Meu pai, que Deus o tenha no céu, morrendo, deixou-me a sua pequena fazenda. Vivia deslumbrado, sem nenhum amargor, amigo de todo mundo. Ali, esquecido naqueles ermos, aprendi a esmiuçar as coisas, decifrar os mistérios, o campo me ensinava, ajudava-me a compreender a vida. Tudo possuía um aspecto de alegria eterna, o sol ou o vento, a noite ou a água. Gostava de ficar deitado sobre a “barcaça” aberta, sonhando, contando indefinidamente as estrelas do céu. Idealizava, naquelas noites de solidão, o céu nos meus olhos como um desenho mágico, idealizava grandes aventuras, exóticas histórias de amor e guerra. Sentia-me inocente como a ave de ninho feito na cumeeira da casa. Assim - como é triste lembrar! - decorreram anos, muitos anos da minha vida. Uma tarde, porém, voltando do rio, encontrei um homem, uma pessoa estranha. Chamava-se Manuel Pedro.

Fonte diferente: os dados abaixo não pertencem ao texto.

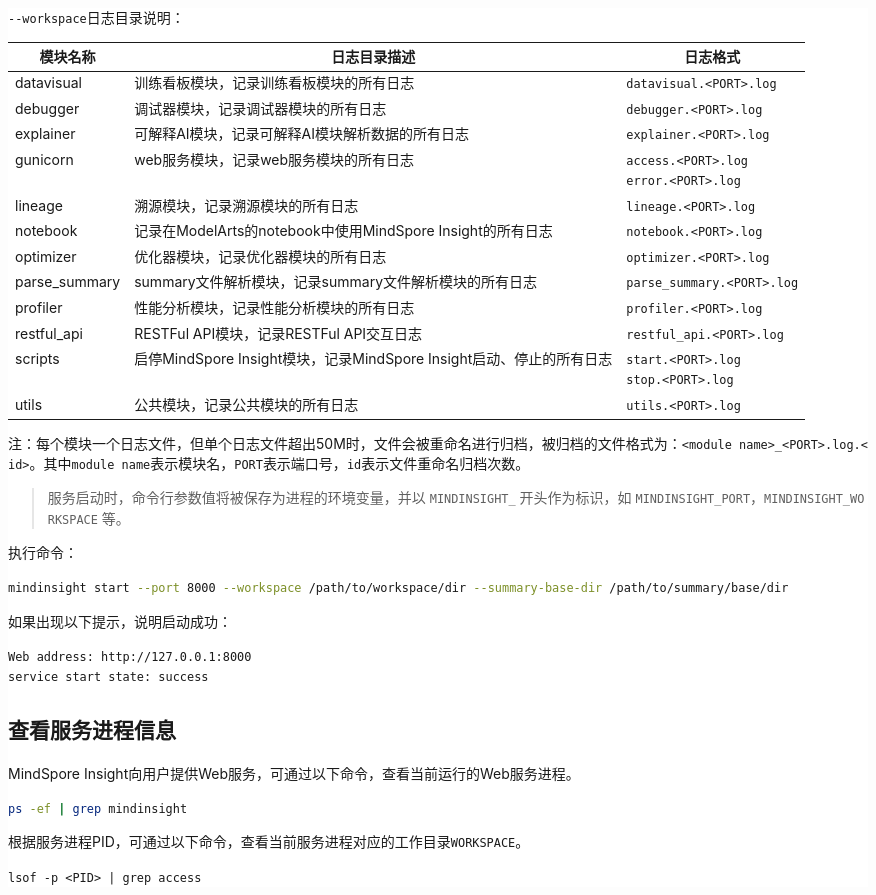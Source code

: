 `--workspace`日志目录说明：

| 模块名称      | 日志目录描述                                                 | 日志格式                                  |
| ------------- | ------------------------------------------------------------ | ----------------------------------------- |
| datavisual    | 训练看板模块，记录训练看板模块的所有日志                     | `datavisual.<PORT>.log`                   |
| debugger      | 调试器模块，记录调试器模块的所有日志                         | `debugger.<PORT>.log`                     |
| explainer     | 可解释AI模块，记录可解释AI模块解析数据的所有日志             | `explainer.<PORT>.log`                    |
| gunicorn      | web服务模块，记录web服务模块的所有日志                       | `access.<PORT>.log`<br>`error.<PORT>.log` |
| lineage       | 溯源模块，记录溯源模块的所有日志                             | `lineage.<PORT>.log`                      |
| notebook      | 记录在ModelArts的notebook中使用MindSpore Insight的所有日志        | `notebook.<PORT>.log`                     |
| optimizer     | 优化器模块，记录优化器模块的所有日志                         | `optimizer.<PORT>.log`                   |
| parse_summary | summary文件解析模块，记录summary文件解析模块的所有日志 | `parse_summary.<PORT>.log`                |
| profiler      | 性能分析模块，记录性能分析模块的所有日志                     | `profiler.<PORT>.log`                     |
| restful_api   | RESTFul API模块，记录RESTFul API交互日志                      | `restful_api.<PORT>.log`                  |
| scripts       | 启停MindSpore Insight模块，记录MindSpore Insight启动、停止的所有日志     | `start.<PORT>.log`<br>`stop.<PORT>.log`   |
| utils         | 公共模块，记录公共模块的所有日志                             | `utils.<PORT>.log`                        |

注：每个模块一个日志文件，但单个日志文件超出50M时，文件会被重命名进行归档，被归档的文件格式为：`<module name>_<PORT>.log.<id>`。其中`module name`表示模块名，`PORT`表示端口号，`id`表示文件重命名归档次数。

> 服务启动时，命令行参数值将被保存为进程的环境变量，并以 `MINDINSIGHT_` 开头作为标识，如 `MINDINSIGHT_PORT`，`MINDINSIGHT_WORKSPACE` 等。

执行命令：

```bash
mindinsight start --port 8000 --workspace /path/to/workspace/dir --summary-base-dir /path/to/summary/base/dir
```

如果出现以下提示，说明启动成功：

```text
Web address: http://127.0.0.1:8000
service start state: success
```

## 查看服务进程信息

MindSpore Insight向用户提供Web服务，可通过以下命令，查看当前运行的Web服务进程。

```bash
ps -ef | grep mindinsight
```

根据服务进程PID，可通过以下命令，查看当前服务进程对应的工作目录`WORKSPACE`。

```text
lsof -p <PID> | grep access
```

Quer saber quem era Manuel Pedro? Como era Manuel Pedro? Olhos vivos de gato em uma fisionomia parada de estátua. Dir-se-ia não haver sangue, sangue e nervos, no rosto chato. Apenas um bloco de carne, sem pêlos, nariz acurvado como bico, testa ampla, boca pequena, sempre fechada, escondendo os dentes de animal carnívoro.
"Os Servos da Morte", Adonias Filho
(Adonias Filho nasceu no dia 27 de Novembro de 1915. Morreu em 1990.)